» **WORK TO COMPLETE**
Copy out every record below with complete accuracy.

** Opening PROVIDED ENTRIES block **

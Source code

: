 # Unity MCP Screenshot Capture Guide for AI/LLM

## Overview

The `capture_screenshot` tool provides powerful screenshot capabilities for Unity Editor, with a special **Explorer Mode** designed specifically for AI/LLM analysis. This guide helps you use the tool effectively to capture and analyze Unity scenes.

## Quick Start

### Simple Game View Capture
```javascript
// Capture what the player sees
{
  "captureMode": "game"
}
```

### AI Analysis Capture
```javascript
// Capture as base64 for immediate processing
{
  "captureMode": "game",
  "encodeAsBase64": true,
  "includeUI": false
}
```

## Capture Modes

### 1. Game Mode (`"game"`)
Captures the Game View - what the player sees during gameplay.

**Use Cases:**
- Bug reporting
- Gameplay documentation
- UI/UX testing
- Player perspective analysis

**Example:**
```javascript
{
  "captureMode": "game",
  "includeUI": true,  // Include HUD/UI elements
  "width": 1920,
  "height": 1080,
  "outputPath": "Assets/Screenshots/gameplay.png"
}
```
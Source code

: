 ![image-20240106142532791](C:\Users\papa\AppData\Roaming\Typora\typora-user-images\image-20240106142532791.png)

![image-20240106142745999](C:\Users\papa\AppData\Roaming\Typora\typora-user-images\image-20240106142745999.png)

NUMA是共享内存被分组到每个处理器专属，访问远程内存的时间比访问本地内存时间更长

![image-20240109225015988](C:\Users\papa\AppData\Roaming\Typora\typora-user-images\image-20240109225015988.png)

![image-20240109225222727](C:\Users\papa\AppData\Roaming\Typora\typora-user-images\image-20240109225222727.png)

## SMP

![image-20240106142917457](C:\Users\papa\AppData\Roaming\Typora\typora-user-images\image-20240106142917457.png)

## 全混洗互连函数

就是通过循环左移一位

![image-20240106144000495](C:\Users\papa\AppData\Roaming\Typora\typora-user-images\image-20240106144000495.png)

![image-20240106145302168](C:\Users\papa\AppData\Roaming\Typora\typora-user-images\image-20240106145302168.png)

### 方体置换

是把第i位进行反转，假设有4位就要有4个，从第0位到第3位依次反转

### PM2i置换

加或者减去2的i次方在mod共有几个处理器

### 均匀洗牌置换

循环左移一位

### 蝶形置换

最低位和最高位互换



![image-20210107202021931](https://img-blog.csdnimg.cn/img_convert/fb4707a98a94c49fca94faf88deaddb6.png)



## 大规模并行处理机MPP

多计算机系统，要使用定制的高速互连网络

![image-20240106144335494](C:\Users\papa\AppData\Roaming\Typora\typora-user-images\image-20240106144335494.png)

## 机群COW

** Closing PROVIDED ENTRIES block **

» **SOLUTION**
Source code

: # Unity MCP Screenshot Capture Guide for AI/LLM

## Overview

The `capture_screenshot` tool provides powerful screenshot capabilities for Unity Editor, with a special **Explorer Mode** designed specifically for AI/LLM analysis. This guide helps you use the tool effectively to capture and analyze Unity scenes.

## Quick Start

### Simple Game View Capture
```javascript
// Capture what the player sees
{
  "captureMode": "game"
}
```

### AI Analysis Capture
```javascript
// Capture as base64 for immediate processing
{
  "captureMode": "game",
  "encodeAsBase64": true,
  "includeUI": false
}
```

## Capture Modes

### 1. Game Mode (`"game"`)
Captures the Game View - what the player sees during gameplay.

**Use Cases:**
- Bug reporting
- Gameplay documentation
- UI/UX testing
- Player perspective analysis

**Example:**
```javascript
{
  "captureMode": "game",
  "includeUI": true,  // Include HUD/UI elements
  "width": 1920,
  "height": 1080,
  "outputPath": "Assets/Screenshots/gameplay.png"
}
```
Source code

: ![image-20240106142532791](C:\Users\papa\AppData\Roaming\Typora\typora-user-images\image-20240106142532791.png)

![image-20240106142745999](C:\Users\papa\AppData\Roaming\Typora\typora-user-images\image-20240106142745999.png)

NUMA是共享内存被分组到每个处理器专属，访问远程内存的时间比访问本地内存时间更长

![image-20240109225015988](C:\Users\papa\AppData\Roaming\Typora\typora-user-images\image-20240109225015988.png)

![image-20240109225222727](C:\Users\papa\AppData\Roaming\Typora\typora-user-images\image-20240109225222727.png)

## SMP

![image-20240106142917457](C:\Users\papa\AppData\Roaming\Typora\typora-user-images\image-20240106142917457.png)

## 全混洗互连函数

就是通过循环左移一位

![image-20240106144000495](C:\Users\papa\AppData\Roaming\Typora\typora-user-images\image-20240106144000495.png)

![image-20240106145302168](C:\Users\papa\AppData\Roaming\Typora\typora-user-images\image-20240106145302168.png)

### 方体置换

是把第i位进行反转，假设有4位就要有4个，从第0位到第3位依次反转

### PM2i置换

加或者减去2的i次方在mod共有几个处理器

### 均匀洗牌置换

循环左移一位

### 蝶形置换

最低位和最高位互换



![image-20210107202021931](https://img-blog.csdnimg.cn/img_convert/fb4707a98a94c49fca94faf88deaddb6.png)



## 大规模并行处理机MPP

多计算机系统，要使用定制的高速互连网络

![image-20240106144335494](C:\Users\papa\AppData\Roaming\Typora\typora-user-images\image-20240106144335494.png)

## 机群COW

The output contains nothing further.